いったいどういう婚約者なんだと、いろいろな意味で気になってしまった。
と、そのとき。
「やぁローズマリー。今日も変わらず君の庭は美しいね」
いきなり部屋の窓が相手、一人の男が顔を出した。
「……あ!」
ローズマリーがその顔を見て声を上げると、その男は窓を軽々と飛び越えて部屋に入ってきたのだった。
それは、素直に美しいと感じる男だった。
男のフェリクスが見ても分かる。背が高く、整った優しげで大人っぽい顔立ち。前髪も襟足も長めの銀髪。サファイアブルーの瞳。その美貌は誰が見ても称賛するだろう。上品な黒の燕尾服と皺のないシャツ。ネクタイの色や靴の種類など、随所にセンスが見られて、フェリクスはその男になんとなく敵対心が湧いた。
「ちょっと、窓から入ってこないでよ」
ローズマリーに苦言を呈されるが男はそれに答えることなく、フェリクスを見て首を傾げた。
「おや?おやおやおや?珍しい客人がいるね?」
そして大股で歩きフェリクスに近づき、顔をぐっと寄せてきた。
「…ほう、これはまた…間近で見たことはなかったが…やはり君は美しいね、フェリクス伯爵」
「…どうも」
向こうはこちらを見知っていたようだが、フェリクスは彼を知らない。そういうことは慣れていたが、男から至近距離で「君は美しいね」などと言われたのは初めてでかなり引いた。
「挨拶しないと、伯爵はあんたが誰だかわかんないと思うよ、リュミエール」
「おや、ノヴァ。今日も君の骨たちは美しいかい?」
「骨に美しさとか求めてないし」
「そしてローズマリー。君の家は今日も美しいね」
「おかげさまで」
やたらローズマリーの家や庭を褒めるこの男を、フェリクスはもしかして…と思いながら尋ねる。
「もしかして彼が…」
「そうだよ。

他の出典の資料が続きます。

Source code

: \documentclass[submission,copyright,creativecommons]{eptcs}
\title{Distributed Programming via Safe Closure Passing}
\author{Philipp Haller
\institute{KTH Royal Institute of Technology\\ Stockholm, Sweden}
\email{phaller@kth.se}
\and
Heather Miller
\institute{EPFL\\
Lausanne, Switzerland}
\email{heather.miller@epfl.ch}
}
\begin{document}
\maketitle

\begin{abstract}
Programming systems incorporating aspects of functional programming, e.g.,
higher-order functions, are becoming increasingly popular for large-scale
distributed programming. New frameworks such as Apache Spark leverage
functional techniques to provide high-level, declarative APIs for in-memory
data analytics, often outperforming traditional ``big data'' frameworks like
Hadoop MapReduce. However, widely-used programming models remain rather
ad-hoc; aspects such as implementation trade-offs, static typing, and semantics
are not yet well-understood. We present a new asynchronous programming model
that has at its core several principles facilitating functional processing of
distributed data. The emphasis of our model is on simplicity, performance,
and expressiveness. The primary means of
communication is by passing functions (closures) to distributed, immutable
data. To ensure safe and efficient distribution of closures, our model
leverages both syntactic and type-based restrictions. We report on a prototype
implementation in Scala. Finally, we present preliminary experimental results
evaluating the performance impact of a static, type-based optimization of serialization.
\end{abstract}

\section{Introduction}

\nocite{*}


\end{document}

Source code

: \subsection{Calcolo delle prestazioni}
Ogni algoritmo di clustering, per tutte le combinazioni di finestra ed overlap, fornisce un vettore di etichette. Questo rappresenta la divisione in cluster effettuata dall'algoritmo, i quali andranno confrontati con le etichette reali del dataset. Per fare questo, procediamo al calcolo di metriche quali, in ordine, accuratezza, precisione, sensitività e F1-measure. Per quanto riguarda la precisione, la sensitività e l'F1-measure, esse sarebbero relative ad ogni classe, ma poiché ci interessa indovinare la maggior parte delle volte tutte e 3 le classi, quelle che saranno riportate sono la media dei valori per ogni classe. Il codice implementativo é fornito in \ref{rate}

ローズの婚約者で俺たちの幼馴染のエリゼリヒト・リュミエール子爵」
「エリゼ…え?リュミエール子爵というと、あの?」
フェリクスは驚いて問いかける。二年前、社交界に一躍その名を轟かせた男がいた。その男の名はリュミエール子爵。ごくごく普通の農家に生まれた男だったが、男にしては珍しいほどの魔力を持っており、二年前に子爵の名を貰い貴族になったのだ。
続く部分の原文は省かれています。